--- DATA TO PROCESS ---

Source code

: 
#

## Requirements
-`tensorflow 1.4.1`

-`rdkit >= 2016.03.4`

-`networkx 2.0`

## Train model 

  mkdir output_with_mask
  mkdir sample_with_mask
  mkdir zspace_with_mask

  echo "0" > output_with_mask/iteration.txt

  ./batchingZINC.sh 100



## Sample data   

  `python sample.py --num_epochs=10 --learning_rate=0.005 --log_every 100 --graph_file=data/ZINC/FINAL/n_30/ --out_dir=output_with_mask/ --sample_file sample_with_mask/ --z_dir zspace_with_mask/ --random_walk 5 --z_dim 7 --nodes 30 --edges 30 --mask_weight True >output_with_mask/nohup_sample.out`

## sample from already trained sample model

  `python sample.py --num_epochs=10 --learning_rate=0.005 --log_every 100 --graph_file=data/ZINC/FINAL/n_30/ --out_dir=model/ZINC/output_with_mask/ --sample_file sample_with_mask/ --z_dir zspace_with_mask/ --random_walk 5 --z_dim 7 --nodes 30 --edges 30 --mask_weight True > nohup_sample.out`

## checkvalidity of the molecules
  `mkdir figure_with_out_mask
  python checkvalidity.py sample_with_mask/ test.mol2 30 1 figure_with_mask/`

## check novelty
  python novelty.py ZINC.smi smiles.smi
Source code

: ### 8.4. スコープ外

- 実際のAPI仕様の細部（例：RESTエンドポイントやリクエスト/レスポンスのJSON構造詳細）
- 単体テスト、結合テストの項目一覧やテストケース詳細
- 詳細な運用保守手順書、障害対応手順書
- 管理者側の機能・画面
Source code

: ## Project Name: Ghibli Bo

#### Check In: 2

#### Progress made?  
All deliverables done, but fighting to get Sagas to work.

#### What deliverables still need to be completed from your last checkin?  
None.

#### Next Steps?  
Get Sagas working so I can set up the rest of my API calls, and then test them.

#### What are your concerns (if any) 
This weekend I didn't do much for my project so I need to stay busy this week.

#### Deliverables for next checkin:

---

WHAT YOU HAVE TO DO: Beginning at the line with "- 実際のAPI仕様の細部（" and ending at the line with "#### What are your concerns (if any)", reproduce each line of the data above exactly, and add no other lines.

YOUR RESPONSE:
- 実際のAPI仕様の細部（例：RESTエンドポイントやリクエスト/レスポンスのJSON構造詳細）
- 単体テスト、結合テストの項目一覧やテストケース詳細
- 詳細な運用保守手順書、障害対応手順書
- 管理者側の機能・画面
Source code

: ## Project Name: Ghibli Bo

#### Check In: 2

#### Progress made?  
All deliverables done, but fighting to get Sagas to work.

#### What deliverables still need to be completed from your last checkin?  
None.

#### Next Steps?  
Get Sagas working so I can set up the rest of my API calls, and then test them.

#### What are your concerns (if any) 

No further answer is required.